Dual-role places and hierarchy completion

Some places are two things at once. Berlin is a city and a federal state. Milano is a comune and the province named after it. Bristol is a city and a unitary authority. Utrecht is a city and a province. A census of our gazetteer found about 122 of these across nine countries — Italy alone has 70 (its provinces are nearly all named after their capital), then Spain (14), the UK (12), Japan (10), Korea (7), and a handful each for France, Germany, the Netherlands, and China.

These cause a specific failure. In international order — 5 Hauptstraße, Berlin, Berlin 10115 — the city and the state are the same word, and the parser often labels one Berlin as the region and drops the other entirely. The resolved tree then carries a region but no locality, and the resolver has nothing to place: on a 1,500-row Berlin eval, 955 rows resolved to nothing.

Completing the hierarchy

When the parser drops the locality of a dual-role place, the gazetteer still knows what it was — the region and the locality are two linked records with the same name and a coincident centroid. So the resolver can finish the job. With hierarchyCompletion enabled, after the walk, if a region resolved and the tree has no locality node, the resolver looks the region up in a precomputed coincident-roles relation and synthesizes the missing locality from it.

The relation is the important part. Rather than a hardcoded list of city-states or a magic distance threshold, it's derived from the gazetteer's own structure at build time: a region and a locality are recorded as a pair when they share a name, the locality descends from the region in the ancestors table, and their centroids fall within a relative tolerance (a fraction of the region's bounding-box diagonal, so a large Italian province admits a city tens of kilometres from its centroid while a tiny city-state stays tight). At runtime the resolver does an O(1) membership lookup — no distance maths, no constant to tune. Build the table once with mailwoman-wof-build-coincident-roles; it ships in the admin gazetteer.

Each completion carries a relationship_type (city-state, capital-seat, or consolidated-county) on metadata.relationship_type, and the synthesized node is marked metadata.resolver_synthesized = true — it has no span in the raw input, so a consumer can tell it apart from a parsed component.

Picking the right city

A few admins map to more than one same-name locality, so completion has to choose. The rule is population first: the principal city is the populous one, and it can sit farther from the admin centroid than a tiny same-name hamlet — Niigata prefecture's centroid is dragged out to sea, so the real Niigata city is 41 km away while a 0-population point is closer. Nearest centroid breaks a population tie. When two candidates tie on both, completion abstains rather than guess, because a wrong locality is worse than a missing one.

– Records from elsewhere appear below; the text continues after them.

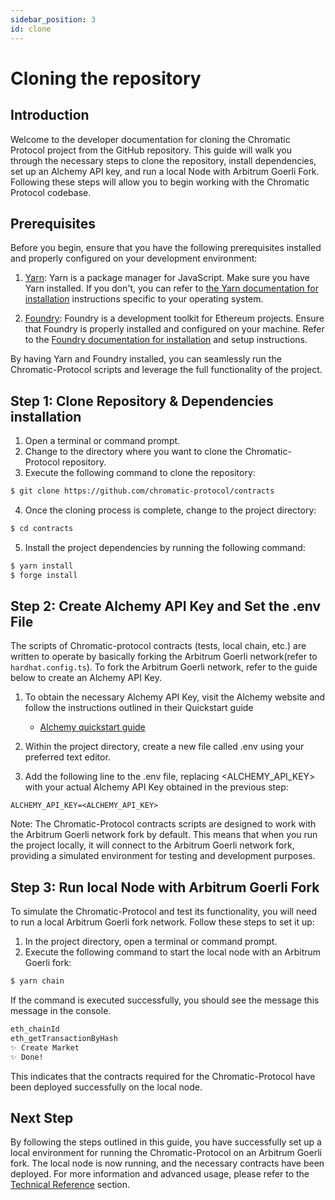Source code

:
 ```yaml
---
sidebar_position: 3
id: clone
---
```


# Cloning the repository

## Introduction

Welcome to the developer documentation for cloning the Chromatic Protocol project from the GitHub repository. This guide will walk you through the necessary steps to clone the repository, install dependencies, set up an Alchemy API key, and run a local Node with Arbitrum Goerli Fork. Following these steps will allow you to begin working with the Chromatic Protocol codebase.


## Prerequisites
Before you begin, ensure that you have the following prerequisites installed and properly configured on your development environment:

1. [Yarn](https://classic.yarnpkg.com/en/docs/install): Yarn is a package manager for JavaScript. Make sure you have Yarn installed. If you don't, you can refer to [the Yarn documentation for installation](https://classic.yarnpkg.com/en/docs/install) instructions specific to your operating system.

2. [Foundry](https://book.getfoundry.sh/getting-started/installation#installation): Foundry is a development toolkit for Ethereum projects. Ensure that Foundry is properly installed and configured on your machine. Refer to the [Foundry documentation for installation](https://book.getfoundry.sh/getting-started/installation#installation) and setup instructions.

By having Yarn and Foundry installed, you can seamlessly run the Chromatic-Protocol scripts and leverage the full functionality of the project.


## Step 1: Clone Repository & Dependencies installation
1. Open a terminal or command prompt.
2. Change to the directory where you want to clone the Chromatic-Protocol repository.
3. Execute the following command to clone the repository:

```bash
$ git clone https://github.com/chromatic-protocol/contracts
```

4. Once the cloning process is complete, change to the project directory:

```bash
$ cd contracts
```

5. Install the project dependencies by running the following command:

```bash
$ yarn install
$ forge install
```

## Step 2: Create Alchemy API Key and Set the .env File
The scripts of Chromatic-protocol contracts (tests, local chain, etc.) are written to operate by basically forking the Arbitrum Goerli network(refer to ```hardhat.config.ts```). To fork the Arbitrum Goerli network, refer to the guide below to create an Alchemy API Key.

1. To obtain the necessary Alchemy API Key, visit the Alchemy website and follow the instructions outlined in their Quickstart guide
    - [Alchemy quickstart guide](https://docs.alchemy.com/docs/alchemy-quickstart-guide#1key-create-an-alchemy-key)

2. Within the project directory, create a new file called .env using your preferred text editor.

3. Add the following line to the .env file, replacing <ALCHEMY_API_KEY> with your actual Alchemy API Key obtained in the previous step:


```
ALCHEMY_API_KEY=<ALCHEMY_API_KEY>
```

Note: The Chromatic-Protocol contracts scripts are designed to work with the Arbitrum Goerli network fork by default. This means that when you run the project locally, it will connect to the Arbitrum Goerli network fork, providing a simulated environment for testing and development purposes.

## Step 3: Run local Node with Arbitrum Goerli Fork

To simulate the Chromatic-Protocol and test its functionality, you will need to run a local Arbitrum Goerli fork network. Follow these steps to set it up:

1. In the project directory, open a terminal or command prompt.
2. Execute the following command to start the local node with an Arbitrum Goerli fork:

```bash
$ yarn chain
```

If the command is executed successfully, you should see the message this message in the console. 

```bash
eth_chainId
eth_getTransactionByHash
✨ Create Market
✨ Done!
```

This indicates that the contracts required for the Chromatic-Protocol have been deployed successfully on the local node.

## Next Step



By following the steps outlined in this guide, you have successfully set up a local environment for running the Chromatic-Protocol on an Arbitrum Goerli fork. The local node is now running, and the necessary contracts have been deployed. For more information and advanced usage, please refer to the [Technical Reference](../../reference/0.overview.md) section.
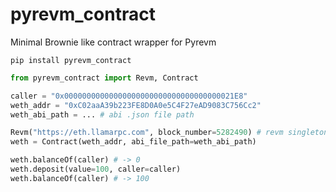 # pyrevm_contract
Minimal Brownie like contract wrapper for Pyrevm

```
pip install pyrevm_contract
```

```py
from pyrevm_contract import Revm, Contract

caller = "0x00000000000000000000000000000000000021E8"
weth_addr = "0xC02aaA39b223FE8D0A0e5C4F27eAD9083C756Cc2"
weth_abi_path = ... # abi .json file path

Revm("https://eth.llamarpc.com", block_number=5282490) # revm singleton; sets backend for all contracts
weth = Contract(weth_addr, abi_file_path=weth_abi_path)

weth.balanceOf(caller) # -> 0
weth.deposit(value=100, caller=caller)
weth.balanceOf(caller) # -> 100
```
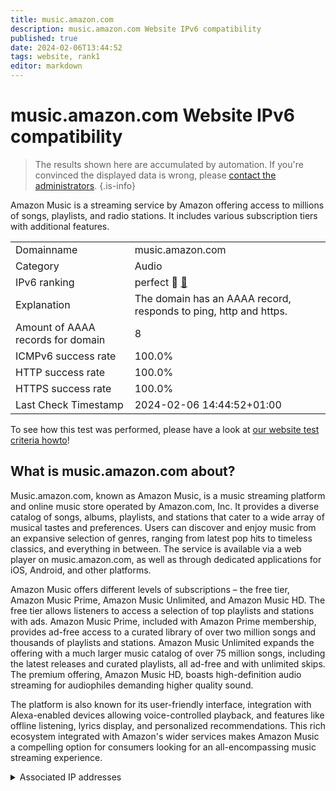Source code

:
 ```yaml
---
title: music.amazon.com
description: music.amazon.com Website IPv6 compatibility
published: true
date: 2024-02-06T13:44:52
tags: website, rank1
editor: markdown
---
```


# music.amazon.com Website IPv6 compatibility

> The results shown here are accumulated by automation. If you're convinced the displayed data is wrong, please [contact the administrators](/howto/chat). 
{.is-info}

Amazon Music is a streaming service by Amazon offering access to millions of songs, playlists, and radio stations. It includes various subscription tiers with additional features.


|   |   |
| - | - |
| Domainname | music.amazon.com
| Category | Audio |
| IPv6 ranking | perfect :1st_place_medal: [🔗](/howto/ranking) |
| Explanation | The domain has an AAAA record, responds to ping, http and https. |
| Amount of AAAA records for domain | 8 |
| ICMPv6 success rate | 100.0%|
| HTTP success rate | 100.0% |
| HTTPS success rate | 100.0% |
| Last Check Timestamp | 2024-02-06 14:44:52+01:00 |

To see how this test was performed, please have a look at [our website test criteria howto](/howto/testcriteria/website)!


## What is music.amazon.com about?
Music.amazon.com, known as Amazon Music, is a music streaming platform and online music store operated by Amazon.com, Inc. It provides a diverse catalog of songs, albums, playlists, and stations that cater to a wide array of musical tastes and preferences. Users can discover and enjoy music from an expansive selection of genres, ranging from latest pop hits to timeless classics, and everything in between. The service is available via a web player on music.amazon.com, as well as through dedicated applications for iOS, Android, and other platforms.

Amazon Music offers different levels of subscriptions – the free tier, Amazon Music Prime, Amazon Music Unlimited, and Amazon Music HD. The free tier allows listeners to access a selection of top playlists and stations with ads. Amazon Music Prime, included with Amazon Prime membership, provides ad-free access to a curated library of over two million songs and thousands of playlists and stations. Amazon Music Unlimited expands the offering with a much larger music catalog of over 75 million songs, including the latest releases and curated playlists, all ad-free and with unlimited skips. The premium offering, Amazon Music HD, boasts high-definition audio streaming for audiophiles demanding higher quality sound.

The platform is also known for its user-friendly interface, integration with Alexa-enabled devices allowing voice-controlled playback, and features like offline listening, lyrics display, and personalized recommendations. This rich ecosystem integrated with Amazon's wider services makes Amazon Music a compelling option for consumers looking for an all-encompassing music streaming experience.



<details>
<summary>Associated IP addresses</summary>

2600:9000:243d:6400:1b:5d9a:8ad3:e041

2600:9000:243d:0:1b:5d9a:8ad3:e041

2600:9000:243d:e400:1b:5d9a:8ad3:e041

2600:9000:243d:c400:1b:5d9a:8ad3:e041

2600:9000:243d:2000:1b:5d9a:8ad3:e041

2600:9000:243d:ba00:1b:5d9a:8ad3:e041

2600:9000:243d:e000:1b:5d9a:8ad3:e041

2600:9000:243d:ec00:1b:5d9a:8ad3:e041

</details>
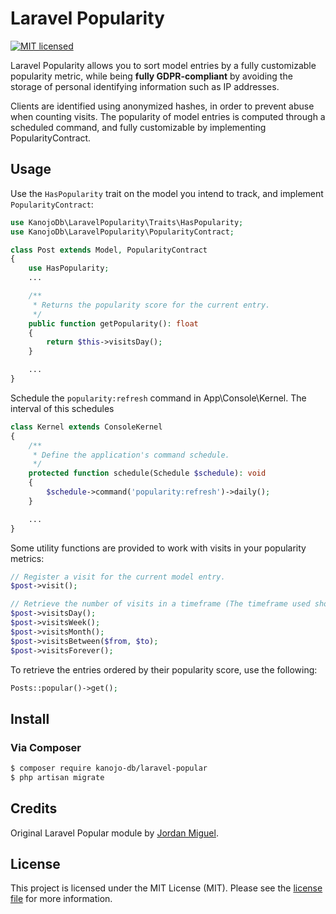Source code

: # Laravel Popularity

[![MIT licensed](https://img.shields.io/badge/license-MIT-blue.svg)](license.md)

Laravel Popularity allows you to sort model entries by a fully customizable popularity metric, while being **fully GDPR-compliant** by avoiding the storage of personal identifying information such as IP addresses.

Clients are identified using anonymized hashes, in order to prevent abuse when counting visits. The popularity of model entries is computed through a scheduled command, and fully customizable by implementing PopularityContract.

## Usage

Use the `HasPopularity` trait on the model you intend to track, and implement `PopularityContract`:
``` php
use KanojoDb\LaravelPopularity\Traits\HasPopularity;
use KanojoDb\LaravelPopularity\PopularityContract;

class Post extends Model, PopularityContract
{
    use HasPopularity;
    ...

    /**
     * Returns the popularity score for the current entry.
     */
    public function getPopularity(): float
    {
        return $this->visitsDay();
    }

    ...
}
```

Schedule the `popularity:refresh` command in App\Console\Kernel. The interval of this schedules

```php
class Kernel extends ConsoleKernel
{
    /**
     * Define the application's command schedule.
     */
    protected function schedule(Schedule $schedule): void
    {
        $schedule->command('popularity:refresh')->daily();
    }

    ...
}
```

Some utility functions are provided to work with visits in your popularity metrics:

```php
// Register a visit for the current model entry.
$post->visit();

// Retrieve the number of visits in a timeframe (The timeframe used should usually coincide with the schedule of the popularity:refresh command).
$post->visitsDay();
$post->visitsWeek();
$post->visitsMonth();
$post->visitsBetween($from, $to);
$post->visitsForever();
```

To retrieve the entries ordered by their popularity score, use the following:

```php
Posts::popular()->get();
```

## Install

### Via Composer

``` bash
$ composer require kanojo-db/laravel-popular
$ php artisan migrate
```

## Credits

Original Laravel Popular module by [Jordan Miguel](https://www.linkedin.com/in/joordanmiguel/).

## License

This project is licensed under the MIT License (MIT). Please see the [license file](LICENSE.md) for more information.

Completion is on by default. A Berlin address that used to resolve to nothing comes back with its locality; pass hierarchyCompletion: false to opt out, and resolution is byte-for-byte what it was. It's safe by construction — completion only fires for a dual-role region whose locality the parser dropped, and no-ops entirely when the loaded gazetteer carries no coincident_roles table.

Attaching the lineage

A related option, includeAncestors, stamps each resolved node's full containment chain — county, region, country, nearest-first — onto metadata.ancestors. This is the move Pelias and Nominatim make as a matter of course: a single resolved place comes back carrying its whole admin ladder. It's the same gazetteer ancestors data the coincident-roles relation is built from, and it's also off by default.

Where this sits

Hierarchy completion lives in the resolve stage as a post-walk pass. The cleaner long-term home is the reconcile stage, whose concordance scoring already ranks parses by how well their resolved places agree in the admin hierarchy — exactly the signal that says "the region Berlin and the locality Berlin are the same place." Until joint decoding is the default decode path, the relation-driven completion bridges the gap: it recovers the dropped locality from the gazetteer without needing the classifier to have surfaced it. The coincident-roles relation and the lineage attachment are both substrates that a future concordance default would score against.